_Task requirements_.
Starting at the first line of the data below, repeat each line word for word up to and including the line with "of my repository".

_Data section_.
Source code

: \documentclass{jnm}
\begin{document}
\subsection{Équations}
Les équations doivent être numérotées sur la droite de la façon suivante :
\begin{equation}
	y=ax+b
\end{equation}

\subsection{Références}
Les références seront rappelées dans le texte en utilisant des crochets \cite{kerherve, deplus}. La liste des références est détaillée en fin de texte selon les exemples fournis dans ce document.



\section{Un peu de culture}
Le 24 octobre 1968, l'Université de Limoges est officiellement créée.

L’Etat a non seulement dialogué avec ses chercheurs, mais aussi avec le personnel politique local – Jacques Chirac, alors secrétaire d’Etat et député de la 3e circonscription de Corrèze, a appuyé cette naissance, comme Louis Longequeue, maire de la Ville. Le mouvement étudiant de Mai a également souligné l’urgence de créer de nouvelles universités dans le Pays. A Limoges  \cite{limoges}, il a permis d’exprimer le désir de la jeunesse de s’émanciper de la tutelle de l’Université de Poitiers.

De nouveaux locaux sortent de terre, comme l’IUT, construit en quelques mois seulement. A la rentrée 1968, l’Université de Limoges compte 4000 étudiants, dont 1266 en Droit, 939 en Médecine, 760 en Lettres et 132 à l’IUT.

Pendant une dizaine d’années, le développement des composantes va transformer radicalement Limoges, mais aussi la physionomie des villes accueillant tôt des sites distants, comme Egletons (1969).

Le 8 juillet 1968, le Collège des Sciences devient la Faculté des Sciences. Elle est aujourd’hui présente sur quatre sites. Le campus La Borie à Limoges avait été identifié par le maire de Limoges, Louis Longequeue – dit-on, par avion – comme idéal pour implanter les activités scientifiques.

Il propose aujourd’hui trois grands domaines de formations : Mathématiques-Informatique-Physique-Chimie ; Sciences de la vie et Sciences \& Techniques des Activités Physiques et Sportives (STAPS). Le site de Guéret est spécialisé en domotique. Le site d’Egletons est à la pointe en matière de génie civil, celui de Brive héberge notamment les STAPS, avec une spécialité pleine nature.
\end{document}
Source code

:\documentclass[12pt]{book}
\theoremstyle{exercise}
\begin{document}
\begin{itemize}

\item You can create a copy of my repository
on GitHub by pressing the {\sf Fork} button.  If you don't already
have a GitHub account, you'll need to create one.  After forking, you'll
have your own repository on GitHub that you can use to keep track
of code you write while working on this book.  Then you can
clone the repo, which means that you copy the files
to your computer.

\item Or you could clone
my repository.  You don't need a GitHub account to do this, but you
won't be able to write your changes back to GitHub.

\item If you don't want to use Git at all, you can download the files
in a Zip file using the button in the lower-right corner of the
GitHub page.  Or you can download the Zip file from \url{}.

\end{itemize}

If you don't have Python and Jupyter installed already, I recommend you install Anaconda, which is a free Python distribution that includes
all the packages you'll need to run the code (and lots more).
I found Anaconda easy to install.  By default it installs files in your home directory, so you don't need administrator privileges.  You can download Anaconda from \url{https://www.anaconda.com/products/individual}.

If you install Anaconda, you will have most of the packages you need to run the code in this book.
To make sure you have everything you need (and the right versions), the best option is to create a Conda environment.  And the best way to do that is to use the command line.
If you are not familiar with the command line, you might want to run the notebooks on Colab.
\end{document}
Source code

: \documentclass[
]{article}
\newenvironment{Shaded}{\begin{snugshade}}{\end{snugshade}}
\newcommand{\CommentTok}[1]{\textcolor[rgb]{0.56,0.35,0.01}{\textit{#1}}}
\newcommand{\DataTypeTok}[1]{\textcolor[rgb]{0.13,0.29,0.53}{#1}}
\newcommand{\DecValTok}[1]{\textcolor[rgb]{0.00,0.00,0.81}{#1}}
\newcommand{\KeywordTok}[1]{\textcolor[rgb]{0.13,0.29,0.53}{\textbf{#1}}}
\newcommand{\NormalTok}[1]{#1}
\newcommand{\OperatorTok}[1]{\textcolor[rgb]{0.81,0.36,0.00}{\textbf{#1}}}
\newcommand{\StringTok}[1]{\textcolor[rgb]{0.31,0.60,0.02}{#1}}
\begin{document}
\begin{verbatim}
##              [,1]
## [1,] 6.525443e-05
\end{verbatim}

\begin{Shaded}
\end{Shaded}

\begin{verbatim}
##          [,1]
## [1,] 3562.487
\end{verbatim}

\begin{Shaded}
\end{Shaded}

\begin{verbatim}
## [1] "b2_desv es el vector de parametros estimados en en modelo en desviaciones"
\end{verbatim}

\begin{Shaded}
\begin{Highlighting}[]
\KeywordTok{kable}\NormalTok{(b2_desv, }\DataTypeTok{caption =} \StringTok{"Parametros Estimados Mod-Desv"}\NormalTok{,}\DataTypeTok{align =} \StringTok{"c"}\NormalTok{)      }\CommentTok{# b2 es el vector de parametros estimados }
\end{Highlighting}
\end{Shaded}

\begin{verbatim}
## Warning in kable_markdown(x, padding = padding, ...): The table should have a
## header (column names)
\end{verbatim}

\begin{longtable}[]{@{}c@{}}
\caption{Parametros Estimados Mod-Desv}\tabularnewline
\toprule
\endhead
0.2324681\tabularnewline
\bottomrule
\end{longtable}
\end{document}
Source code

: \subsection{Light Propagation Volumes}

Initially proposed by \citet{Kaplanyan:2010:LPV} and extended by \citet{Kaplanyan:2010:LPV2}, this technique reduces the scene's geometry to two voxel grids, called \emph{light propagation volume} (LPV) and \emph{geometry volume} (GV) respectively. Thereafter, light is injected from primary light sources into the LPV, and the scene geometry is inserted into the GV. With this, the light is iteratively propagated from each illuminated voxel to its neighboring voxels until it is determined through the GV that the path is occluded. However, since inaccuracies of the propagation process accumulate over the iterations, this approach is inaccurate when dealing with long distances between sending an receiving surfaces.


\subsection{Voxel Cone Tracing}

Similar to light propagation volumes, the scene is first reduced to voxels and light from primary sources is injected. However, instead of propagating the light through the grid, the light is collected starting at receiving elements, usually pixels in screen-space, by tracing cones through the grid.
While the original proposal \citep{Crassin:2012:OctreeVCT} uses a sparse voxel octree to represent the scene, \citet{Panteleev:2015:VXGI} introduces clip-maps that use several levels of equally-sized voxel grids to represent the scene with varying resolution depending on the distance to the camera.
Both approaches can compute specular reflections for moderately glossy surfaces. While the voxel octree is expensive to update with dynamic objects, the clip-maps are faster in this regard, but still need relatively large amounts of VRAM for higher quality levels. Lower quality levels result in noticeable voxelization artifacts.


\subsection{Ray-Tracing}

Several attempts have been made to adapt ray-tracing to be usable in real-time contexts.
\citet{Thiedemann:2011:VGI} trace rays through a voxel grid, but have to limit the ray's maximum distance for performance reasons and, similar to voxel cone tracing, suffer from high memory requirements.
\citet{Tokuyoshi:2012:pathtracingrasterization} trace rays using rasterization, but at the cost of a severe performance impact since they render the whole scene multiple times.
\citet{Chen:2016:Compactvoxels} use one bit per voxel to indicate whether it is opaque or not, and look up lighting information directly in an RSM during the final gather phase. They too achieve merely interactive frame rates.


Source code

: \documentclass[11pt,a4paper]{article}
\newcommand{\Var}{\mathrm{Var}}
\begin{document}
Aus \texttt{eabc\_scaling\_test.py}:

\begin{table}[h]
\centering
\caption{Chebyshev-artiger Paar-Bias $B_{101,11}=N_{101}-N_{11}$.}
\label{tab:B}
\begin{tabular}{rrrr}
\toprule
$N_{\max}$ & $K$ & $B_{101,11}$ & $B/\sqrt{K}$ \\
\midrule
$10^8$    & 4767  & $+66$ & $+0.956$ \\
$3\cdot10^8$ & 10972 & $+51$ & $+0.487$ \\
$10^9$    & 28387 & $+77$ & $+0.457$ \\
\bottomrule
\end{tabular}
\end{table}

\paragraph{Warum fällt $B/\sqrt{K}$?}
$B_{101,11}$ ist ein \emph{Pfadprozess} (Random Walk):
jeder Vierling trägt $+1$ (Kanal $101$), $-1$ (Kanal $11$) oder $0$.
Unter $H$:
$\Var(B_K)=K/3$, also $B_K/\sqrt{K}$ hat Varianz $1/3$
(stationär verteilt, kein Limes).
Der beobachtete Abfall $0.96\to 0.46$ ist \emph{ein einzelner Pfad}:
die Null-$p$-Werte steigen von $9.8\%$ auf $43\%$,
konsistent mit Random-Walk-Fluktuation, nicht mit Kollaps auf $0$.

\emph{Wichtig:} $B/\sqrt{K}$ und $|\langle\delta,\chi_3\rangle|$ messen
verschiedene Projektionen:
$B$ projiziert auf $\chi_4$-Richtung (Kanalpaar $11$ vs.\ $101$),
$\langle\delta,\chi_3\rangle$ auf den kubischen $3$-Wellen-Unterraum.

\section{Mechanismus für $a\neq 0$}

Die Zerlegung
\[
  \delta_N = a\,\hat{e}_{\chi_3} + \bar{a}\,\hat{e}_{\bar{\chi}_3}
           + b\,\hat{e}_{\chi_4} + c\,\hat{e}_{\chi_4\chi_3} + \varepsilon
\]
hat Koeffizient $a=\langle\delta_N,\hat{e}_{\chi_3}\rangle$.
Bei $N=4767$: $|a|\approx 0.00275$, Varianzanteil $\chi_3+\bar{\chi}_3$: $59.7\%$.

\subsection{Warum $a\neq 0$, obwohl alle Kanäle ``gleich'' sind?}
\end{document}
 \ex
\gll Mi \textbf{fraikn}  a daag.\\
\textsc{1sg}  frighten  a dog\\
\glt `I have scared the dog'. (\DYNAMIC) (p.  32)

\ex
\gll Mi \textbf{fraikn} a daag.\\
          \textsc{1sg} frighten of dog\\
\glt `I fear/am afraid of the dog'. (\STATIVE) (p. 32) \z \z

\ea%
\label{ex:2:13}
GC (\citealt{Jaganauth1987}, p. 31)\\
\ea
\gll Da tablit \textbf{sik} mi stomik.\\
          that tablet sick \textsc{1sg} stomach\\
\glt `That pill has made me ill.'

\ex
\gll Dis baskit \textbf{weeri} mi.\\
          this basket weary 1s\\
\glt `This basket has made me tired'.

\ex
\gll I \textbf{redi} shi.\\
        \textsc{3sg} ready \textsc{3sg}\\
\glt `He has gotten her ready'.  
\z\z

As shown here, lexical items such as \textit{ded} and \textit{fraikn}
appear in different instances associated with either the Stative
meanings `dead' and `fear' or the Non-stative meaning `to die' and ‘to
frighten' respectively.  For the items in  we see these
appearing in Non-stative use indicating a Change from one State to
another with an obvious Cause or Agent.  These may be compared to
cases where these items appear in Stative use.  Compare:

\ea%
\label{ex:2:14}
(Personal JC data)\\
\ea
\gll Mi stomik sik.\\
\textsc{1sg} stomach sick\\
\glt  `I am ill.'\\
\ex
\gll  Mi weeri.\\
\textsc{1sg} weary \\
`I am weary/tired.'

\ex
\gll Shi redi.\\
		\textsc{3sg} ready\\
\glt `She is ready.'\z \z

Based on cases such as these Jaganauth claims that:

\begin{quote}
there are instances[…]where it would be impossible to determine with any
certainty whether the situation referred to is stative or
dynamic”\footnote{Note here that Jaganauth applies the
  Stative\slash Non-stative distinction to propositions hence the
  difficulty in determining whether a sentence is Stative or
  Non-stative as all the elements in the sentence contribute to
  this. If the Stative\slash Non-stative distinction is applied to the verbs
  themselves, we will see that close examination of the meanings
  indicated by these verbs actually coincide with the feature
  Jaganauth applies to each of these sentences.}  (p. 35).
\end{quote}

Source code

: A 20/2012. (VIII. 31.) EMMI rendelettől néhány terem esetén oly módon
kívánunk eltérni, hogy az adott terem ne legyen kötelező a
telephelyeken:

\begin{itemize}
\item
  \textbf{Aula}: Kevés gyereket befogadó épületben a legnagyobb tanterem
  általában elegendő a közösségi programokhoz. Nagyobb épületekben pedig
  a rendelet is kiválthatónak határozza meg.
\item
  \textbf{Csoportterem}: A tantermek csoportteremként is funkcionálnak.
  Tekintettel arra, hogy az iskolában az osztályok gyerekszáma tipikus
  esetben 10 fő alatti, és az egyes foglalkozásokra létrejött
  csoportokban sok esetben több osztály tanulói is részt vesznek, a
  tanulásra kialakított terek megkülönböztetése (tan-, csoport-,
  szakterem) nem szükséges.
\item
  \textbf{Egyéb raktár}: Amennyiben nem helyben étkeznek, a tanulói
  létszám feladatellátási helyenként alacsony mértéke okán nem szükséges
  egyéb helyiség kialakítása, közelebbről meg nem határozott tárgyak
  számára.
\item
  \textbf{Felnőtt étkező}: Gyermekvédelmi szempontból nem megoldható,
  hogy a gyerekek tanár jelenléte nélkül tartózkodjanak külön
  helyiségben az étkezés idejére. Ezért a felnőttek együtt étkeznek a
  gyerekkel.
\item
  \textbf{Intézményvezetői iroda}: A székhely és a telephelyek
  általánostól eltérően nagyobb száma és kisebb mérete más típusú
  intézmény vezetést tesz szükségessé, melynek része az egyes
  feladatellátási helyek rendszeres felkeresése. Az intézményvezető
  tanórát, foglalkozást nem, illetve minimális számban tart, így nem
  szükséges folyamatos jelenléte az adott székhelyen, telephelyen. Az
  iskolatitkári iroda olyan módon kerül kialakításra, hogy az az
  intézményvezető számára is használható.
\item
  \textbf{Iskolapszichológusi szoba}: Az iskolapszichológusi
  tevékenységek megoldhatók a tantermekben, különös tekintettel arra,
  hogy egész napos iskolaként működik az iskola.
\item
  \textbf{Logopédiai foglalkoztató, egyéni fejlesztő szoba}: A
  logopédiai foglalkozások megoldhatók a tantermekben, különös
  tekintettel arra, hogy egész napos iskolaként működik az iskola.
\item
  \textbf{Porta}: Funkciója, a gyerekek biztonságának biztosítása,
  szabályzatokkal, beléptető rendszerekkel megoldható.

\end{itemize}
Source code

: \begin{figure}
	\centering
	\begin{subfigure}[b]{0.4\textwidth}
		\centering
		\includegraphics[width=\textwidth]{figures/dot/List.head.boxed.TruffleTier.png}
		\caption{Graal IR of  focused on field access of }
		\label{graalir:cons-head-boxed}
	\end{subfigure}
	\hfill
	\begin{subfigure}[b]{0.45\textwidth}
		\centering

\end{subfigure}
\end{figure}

_Result of the exercise_.
Source code

: \documentclass{jnm}
\begin{document}
\subsection{Équations}
Les équations doivent être numérotées sur la droite de la façon suivante :
\begin{equation}
	y=ax+b
\end{equation}

\subsection{Références}
Les références seront rappelées dans le texte en utilisant des crochets \cite{kerherve, deplus}. La liste des références est détaillée en fin de texte selon les exemples fournis dans ce document.



\section{Un peu de culture}
Le 24 octobre 1968, l'Université de Limoges est officiellement créée.

L’Etat a non seulement dialogué avec ses chercheurs, mais aussi avec le personnel politique local – Jacques Chirac, alors secrétaire d’Etat et député de la 3e circonscription de Corrèze, a appuyé cette naissance, comme Louis Longequeue, maire de la Ville. Le mouvement étudiant de Mai a également souligné l’urgence de créer de nouvelles universités dans le Pays. A Limoges  \cite{limoges}, il a permis d’exprimer le désir de la jeunesse de s’émanciper de la tutelle de l’Université de Poitiers.

De nouveaux locaux sortent de terre, comme l’IUT, construit en quelques mois seulement. A la rentrée 1968, l’Université de Limoges compte 4000 étudiants, dont 1266 en Droit, 939 en Médecine, 760 en Lettres et 132 à l’IUT.

Pendant une dizaine d’années, le développement des composantes va transformer radicalement Limoges, mais aussi la physionomie des villes accueillant tôt des sites distants, comme Egletons (1969).

Le 8 juillet 1968, le Collège des Sciences devient la Faculté des Sciences. Elle est aujourd’hui présente sur quatre sites. Le campus La Borie à Limoges avait été identifié par le maire de Limoges, Louis Longequeue – dit-on, par avion – comme idéal pour implanter les activités scientifiques.

Il propose aujourd’hui trois grands domaines de formations : Mathématiques-Informatique-Physique-Chimie ; Sciences de la vie et Sciences \& Techniques des Activités Physiques et Sportives (STAPS). Le site de Guéret est spécialisé en domotique. Le site d’Egletons est à la pointe en matière de génie civil, celui de Brive héberge notamment les STAPS, avec une spécialité pleine nature.
\end{document}
Source code

:\documentclass[12pt]{book}
\theoremstyle{exercise}
\begin{document}
\begin{itemize}

\item You can create a copy of my repository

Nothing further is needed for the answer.